Quick answer: Buyers comparing Photoinitiator 184, Photoinitiator 1173, and Photoinitiator TPO-L usually get the clearest shortlist when they separate three decisions early: a routine clear or light-color UV benchmark, a liquid acrylic-varnish route with strong appearance control, and a liquid low-yellowing route that can reach deeper cure or white-system pressure more comfortably. 184 is usually the practical first benchmark when the job is a conventional low to medium film-build UV coating, ink, or adhesive. 1173 moves up when the formulator wants a liquid photoinitiator with good compatibility and a stronger fit for acrylic UV-curable varnishes that need only slight yellowing. TPO-L becomes the sharper first screen when the project still wants liquid handling but also needs a wider absorption window, lower yellowing, and better confidence in white or deeper-curing systems.

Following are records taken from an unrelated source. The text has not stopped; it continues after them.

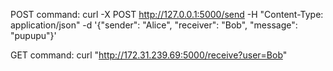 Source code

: POST command:
	curl -X POST http://127.0.0.1:5000/send -H "Content-Type: application/json" -d '{"sender": "Alice", "receiver": "Bob", "message": "pupupu"}'


GET command:
	curl "http://172.31.239.69:5000/receive?user=Bob"


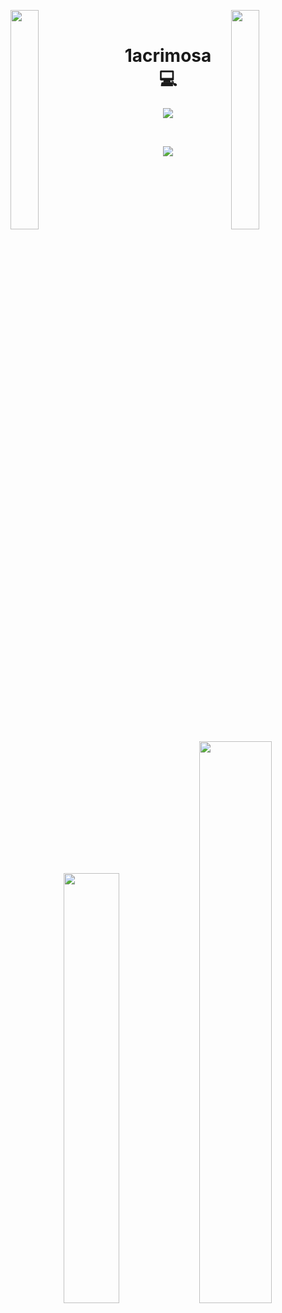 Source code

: <img align="left" src="https://user-images.githubusercontent.com/65187002/144930161-2f783401-8d27-4fdf-a2f7-cc0ba32f1f1f.gif" width="30%" style="display:inline;"><img align="right" src="https://user-images.githubusercontent.com/65187002/144930161-2f783401-8d27-4fdf-a2f7-cc0ba32f1f1f.gif" width="30%" style="display:inline;">
<br>
<p align="center">
    <h1 align="center">&emsp;1acrimosa&emsp;💻</h1>
</p>
<p align="center">
    <img src="https://readme-typing-svg.herokuapp.com/?lines=Yooooooooooooo;Welcome+to+my+profile!&font=Fira%20Code&color=%23D62F79&center=true&width=280&height=50">
</p>
<br>
<p align="center">
    <img id="preview" src="https://komarev.com/ghpvc/?username=1acrimosa&color=grey">
</p>
<p align="center">
    <a href="https://leetcode.com/1acrimosa/"><img width="42%" src="https://leetcode.card.workers.dev/1acrimosa?theme=dark&font=baloo&extension=null&border=2&border_radius=8"></a>
    <a href="https://github.com/1acrimosa"><img width="48%" src="https://github-readme-stats.vercel.app/api/top-langs/?username=1acrimosa&theme=dark&layout=compact&langs_count=5&bg_color=101010&hide_title=true"></a>
</p>

<!--
**1acrimosa/1acrimosa** is a ✨ _special_ ✨ repository because its `README.md` (this file) appears on your GitHub profile.

Here are some ideas to get you started:

- 🔭 I’m currently working on ...
- 🌱 I’m currently learning ...
- 👯 I’m looking to collaborate on ...
- 🤔 I’m looking for help with ...
- 💬 Ask me about ...
- 📫 How to reach me: ...
- 😄 Pronouns: ...
- ⚡ Fun fact: ...
-->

That is the commercially useful split. These three products are all relevant to lower-yellowing UV work, but they should not be treated as interchangeable.
Why this comparison matters
Longchang already has live pages for 184 vs 1173 vs 819, clear UV coatings, and narrower application pages such as release coatings and soft touch coatings. This page answers a different buyer question.
Here the buyer is not choosing between a routine hydroxyketone benchmark and a deep-cure solid like 819. Instead, the real question is whether the project should stay with a conventional solid benchmark, move to a liquid acrylic-friendly slight-yellowing route, or go to a liquid phosphinate route for broader cure depth and white or light-pigmented pressure.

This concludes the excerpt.